This elegant book chronicles the efforts of the impressive team of international architects, designers and businessmen who created Los Angeles' famed Art Deco masterpiece.
Excavation for Bullocks Wilshire began in 1928. Located at 3050 Wilshire Boulevard near present day MacArthur Park, the enterprise was hailed as the first suburban department store and the first to cater to the automobile. The steel girder skeleton of Bullocks Wilshire began to take shape in 1929. John and Donald Parkinson, father and son, served as the building's gifted architects.

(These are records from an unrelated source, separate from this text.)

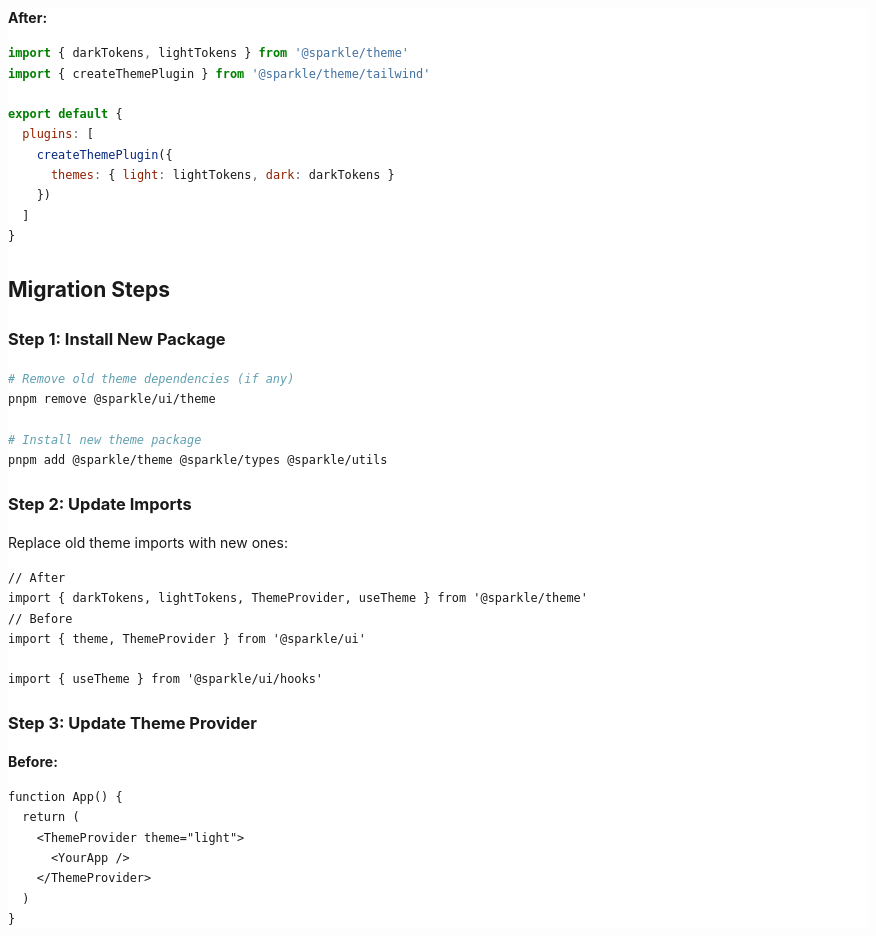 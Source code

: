 **After:**

```js
import { darkTokens, lightTokens } from '@sparkle/theme'
import { createThemePlugin } from '@sparkle/theme/tailwind'

export default {
  plugins: [
    createThemePlugin({
      themes: { light: lightTokens, dark: darkTokens }
    })
  ]
}
```

## Migration Steps

### Step 1: Install New Package

```bash
# Remove old theme dependencies (if any)
pnpm remove @sparkle/ui/theme

# Install new theme package
pnpm add @sparkle/theme @sparkle/types @sparkle/utils
```

### Step 2: Update Imports

Replace old theme imports with new ones:

```tsx
// After
import { darkTokens, lightTokens, ThemeProvider, useTheme } from '@sparkle/theme'
// Before
import { theme, ThemeProvider } from '@sparkle/ui'

import { useTheme } from '@sparkle/ui/hooks'
```

### Step 3: Update Theme Provider

**Before:**

```tsx
function App() {
  return (
    <ThemeProvider theme="light">
      <YourApp />
    </ThemeProvider>
  )
}
```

The father and son firm founded by John Parkinson in 1894 was already responsible for many of the city's great landmarks, including the Los Angeles Athletic Club, the Memorial Coliseum, City Hall and later Union Station. The design featured a landmark 241-foot tower. The advertising value of the stunning tower paid off handsomely and it became the signature stamp of the revered Los Angeles landmark.
Bullocks Wilshire recounts the lives of the two immigrant entrepreneurs, John Gillespie Bullock and Percy Glen Winnett, who, with this magnificent department store, tested a new theory of retailing in the suburbs, and the architectural team, Parkinson and Parkinson, who executed that vision into one of Los Angeles' most beloved landmarks.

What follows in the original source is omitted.